幻聴の場合、患者にとって嫌な言葉が会話としてはっきり聞こえてきます。批判であったり、命令であったりしますが、はっきりとした言葉であるために、幻聴との会話をすることがあります。周りにとってはひとりごとなので、変な目で見られますが、その表情を読み取って更に幻聴が起こる場合もあります。ポジティブな幻聴がないので、当然、ストレスが溜まっていきます。

妄想の場合もほとんどが本人にとって不愉快な被害妄想なので、常にストレスを感じる状態が持続します。通常の被害妄想は発作的なものですが、それが持続するとストレスを通り越して苦痛を感じます。それを理解するものが周りにいればストレスや苦痛も少なくなりそうですが、家族であってもそれを理解できないというのが問題です。
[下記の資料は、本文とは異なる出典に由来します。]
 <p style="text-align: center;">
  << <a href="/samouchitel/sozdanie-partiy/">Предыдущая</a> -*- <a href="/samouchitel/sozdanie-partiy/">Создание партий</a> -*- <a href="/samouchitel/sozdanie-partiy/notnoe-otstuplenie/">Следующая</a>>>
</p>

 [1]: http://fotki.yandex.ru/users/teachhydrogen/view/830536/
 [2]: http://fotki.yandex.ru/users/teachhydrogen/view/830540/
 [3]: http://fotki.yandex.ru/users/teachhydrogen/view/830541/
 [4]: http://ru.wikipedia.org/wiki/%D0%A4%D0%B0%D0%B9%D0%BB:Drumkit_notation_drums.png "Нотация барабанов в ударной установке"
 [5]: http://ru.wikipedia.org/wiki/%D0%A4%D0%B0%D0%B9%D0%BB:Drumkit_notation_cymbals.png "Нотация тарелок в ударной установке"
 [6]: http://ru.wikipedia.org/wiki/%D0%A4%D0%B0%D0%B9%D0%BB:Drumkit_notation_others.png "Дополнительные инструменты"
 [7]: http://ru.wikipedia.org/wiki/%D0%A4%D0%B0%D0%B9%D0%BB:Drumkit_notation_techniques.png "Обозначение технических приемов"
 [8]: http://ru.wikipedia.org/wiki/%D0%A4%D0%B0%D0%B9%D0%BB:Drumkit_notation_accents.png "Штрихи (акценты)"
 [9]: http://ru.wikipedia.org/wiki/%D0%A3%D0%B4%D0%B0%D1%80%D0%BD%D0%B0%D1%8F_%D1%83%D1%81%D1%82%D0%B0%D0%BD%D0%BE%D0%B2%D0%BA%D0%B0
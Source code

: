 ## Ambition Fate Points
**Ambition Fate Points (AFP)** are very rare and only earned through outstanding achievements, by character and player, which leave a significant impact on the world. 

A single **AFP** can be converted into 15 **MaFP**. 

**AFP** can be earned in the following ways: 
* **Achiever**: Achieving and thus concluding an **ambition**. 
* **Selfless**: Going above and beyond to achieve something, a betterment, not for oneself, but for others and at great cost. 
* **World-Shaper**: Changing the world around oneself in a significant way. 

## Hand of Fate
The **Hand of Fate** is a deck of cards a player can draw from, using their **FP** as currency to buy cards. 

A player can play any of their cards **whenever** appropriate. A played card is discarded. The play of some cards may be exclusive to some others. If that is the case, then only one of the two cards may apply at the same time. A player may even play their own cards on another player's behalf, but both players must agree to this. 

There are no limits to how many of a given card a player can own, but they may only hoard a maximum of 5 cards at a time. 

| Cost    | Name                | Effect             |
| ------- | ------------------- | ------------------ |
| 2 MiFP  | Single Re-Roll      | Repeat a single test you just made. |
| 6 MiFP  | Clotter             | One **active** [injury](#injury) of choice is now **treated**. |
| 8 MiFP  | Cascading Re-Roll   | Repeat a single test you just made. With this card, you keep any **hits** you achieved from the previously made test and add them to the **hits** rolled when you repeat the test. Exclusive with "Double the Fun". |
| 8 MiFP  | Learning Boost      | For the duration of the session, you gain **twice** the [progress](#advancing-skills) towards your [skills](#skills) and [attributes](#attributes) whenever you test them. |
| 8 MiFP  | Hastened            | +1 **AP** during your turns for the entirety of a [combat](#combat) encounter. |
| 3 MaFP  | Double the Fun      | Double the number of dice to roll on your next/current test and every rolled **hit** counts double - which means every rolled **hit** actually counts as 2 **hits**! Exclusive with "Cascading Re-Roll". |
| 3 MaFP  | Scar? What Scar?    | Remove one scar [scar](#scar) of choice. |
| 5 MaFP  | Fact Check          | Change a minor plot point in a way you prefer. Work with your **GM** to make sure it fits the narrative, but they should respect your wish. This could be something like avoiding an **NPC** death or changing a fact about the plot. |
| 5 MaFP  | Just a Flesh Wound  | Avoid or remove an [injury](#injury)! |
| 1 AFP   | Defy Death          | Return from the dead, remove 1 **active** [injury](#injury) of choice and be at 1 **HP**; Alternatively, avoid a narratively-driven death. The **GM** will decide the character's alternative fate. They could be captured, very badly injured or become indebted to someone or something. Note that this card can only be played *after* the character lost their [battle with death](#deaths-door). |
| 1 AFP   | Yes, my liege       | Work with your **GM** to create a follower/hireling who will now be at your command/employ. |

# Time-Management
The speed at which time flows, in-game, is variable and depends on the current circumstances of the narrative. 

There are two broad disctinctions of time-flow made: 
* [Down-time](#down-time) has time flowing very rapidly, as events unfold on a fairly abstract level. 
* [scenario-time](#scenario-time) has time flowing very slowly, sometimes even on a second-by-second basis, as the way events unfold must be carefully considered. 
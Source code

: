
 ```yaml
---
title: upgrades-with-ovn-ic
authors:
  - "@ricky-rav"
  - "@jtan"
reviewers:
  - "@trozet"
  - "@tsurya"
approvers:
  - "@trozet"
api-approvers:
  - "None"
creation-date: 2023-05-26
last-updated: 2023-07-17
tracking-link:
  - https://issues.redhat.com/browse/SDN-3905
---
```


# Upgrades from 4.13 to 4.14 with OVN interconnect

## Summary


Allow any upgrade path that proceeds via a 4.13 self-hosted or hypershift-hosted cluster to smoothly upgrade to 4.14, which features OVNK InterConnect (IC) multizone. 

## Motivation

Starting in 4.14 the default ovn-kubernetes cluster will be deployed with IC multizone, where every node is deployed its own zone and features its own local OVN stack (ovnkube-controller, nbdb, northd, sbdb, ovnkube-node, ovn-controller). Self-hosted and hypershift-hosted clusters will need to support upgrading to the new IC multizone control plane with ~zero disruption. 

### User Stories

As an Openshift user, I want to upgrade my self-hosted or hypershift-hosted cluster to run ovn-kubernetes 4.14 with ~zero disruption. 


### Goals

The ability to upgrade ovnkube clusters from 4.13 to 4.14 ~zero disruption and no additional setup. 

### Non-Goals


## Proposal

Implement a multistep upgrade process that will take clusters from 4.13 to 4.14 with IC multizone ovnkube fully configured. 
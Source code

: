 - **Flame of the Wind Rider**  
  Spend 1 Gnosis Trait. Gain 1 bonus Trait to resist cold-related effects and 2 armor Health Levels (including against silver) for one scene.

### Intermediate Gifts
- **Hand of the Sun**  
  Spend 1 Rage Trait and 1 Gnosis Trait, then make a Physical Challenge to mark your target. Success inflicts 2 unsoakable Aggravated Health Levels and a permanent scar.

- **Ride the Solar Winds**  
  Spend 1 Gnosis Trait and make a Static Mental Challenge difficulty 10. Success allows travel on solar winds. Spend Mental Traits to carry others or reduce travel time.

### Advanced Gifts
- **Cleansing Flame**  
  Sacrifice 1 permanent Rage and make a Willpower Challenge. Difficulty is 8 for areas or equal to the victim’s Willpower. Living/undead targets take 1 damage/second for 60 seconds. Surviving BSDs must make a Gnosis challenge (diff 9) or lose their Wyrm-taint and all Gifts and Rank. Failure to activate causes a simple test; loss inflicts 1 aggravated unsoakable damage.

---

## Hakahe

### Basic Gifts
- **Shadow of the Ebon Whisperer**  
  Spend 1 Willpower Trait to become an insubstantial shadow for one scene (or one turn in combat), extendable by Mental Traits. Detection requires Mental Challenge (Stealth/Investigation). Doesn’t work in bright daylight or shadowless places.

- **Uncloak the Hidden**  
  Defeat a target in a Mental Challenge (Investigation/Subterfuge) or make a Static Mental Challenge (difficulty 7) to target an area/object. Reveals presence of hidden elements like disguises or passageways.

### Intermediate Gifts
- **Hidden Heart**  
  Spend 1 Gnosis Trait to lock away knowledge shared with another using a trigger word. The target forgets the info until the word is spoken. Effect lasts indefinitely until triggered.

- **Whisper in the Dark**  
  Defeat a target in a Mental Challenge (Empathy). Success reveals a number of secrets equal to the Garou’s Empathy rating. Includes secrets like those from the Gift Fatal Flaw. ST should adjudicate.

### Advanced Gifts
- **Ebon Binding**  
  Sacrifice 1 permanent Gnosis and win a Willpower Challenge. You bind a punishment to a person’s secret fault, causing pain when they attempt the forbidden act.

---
妄想や幻聴であっても本人は自覚がないため、それが現実に起こっていると確信しています。それが事実ではないと説得しても、本人が納得しないというところにも家族の対応の限界があります。思考と感情と行動が統合しないのが統合失調症の特徴なので、考えがまとまらないと説得しても受け入れることができず、説得すればするほど頭の中が混乱気味になります。

ー病名の告知による治療法ー

病名告知という治療法があり、「精神分裂病」ではなく「統合失調症」という病名の告知をします。幻聴や妄想が主な症状として起こりうることを患者本人に説明して、治療が可能な病気だと説明することで納得してもらおうという試みです。セロトニンとドーパミンのレベルを上げて薬物療法と並行して行うと効果的だという説もありますが、実際の成果がどうなのか統計結果は出ていないようです。

「精神分裂病」の方が効果的にも思えます。「精神分裂病の薬として向精神病薬の新薬が増えているから治ります」の方が良さそうですが、「統合失調症の薬として抗精神病薬に効果がある」と言われても意味不明です。

新世代の抗精神病薬として、リスパダール(一般名:リスペリドン)やオランザピン(一般名:ジプレキサ)、セロクエル(一般名:クエチアピン)、ルーラン(一般名:ペロスピロン)があるようですが、こんな薬は私でも知りません。ハロペリドールやクロルプロマジンの方が馴染みがあっていいかと思ったりしますが、薬品名を変えて抗幻聴薬とか、抗妄想薬、抗引きこもり薬の方が説得するにはわかりやすくていいかもしれません。

ー統合失調症向け非定型抗精神病薬ー

従来の抗精神病薬は引きこもりや感情鈍麻には効果が無く、リスパダールをはじめとして新世代と言われるものは非定型抗精神病薬であって、統合失調症の第一選択薬になっています。非定型抗精神病薬の場合、セロトニンとドーパミンのブロッカー(SDA)で、鎮静効果が強力で精神の高揚を抑えるため、1996年に統合失調症の治療薬として使われているようです。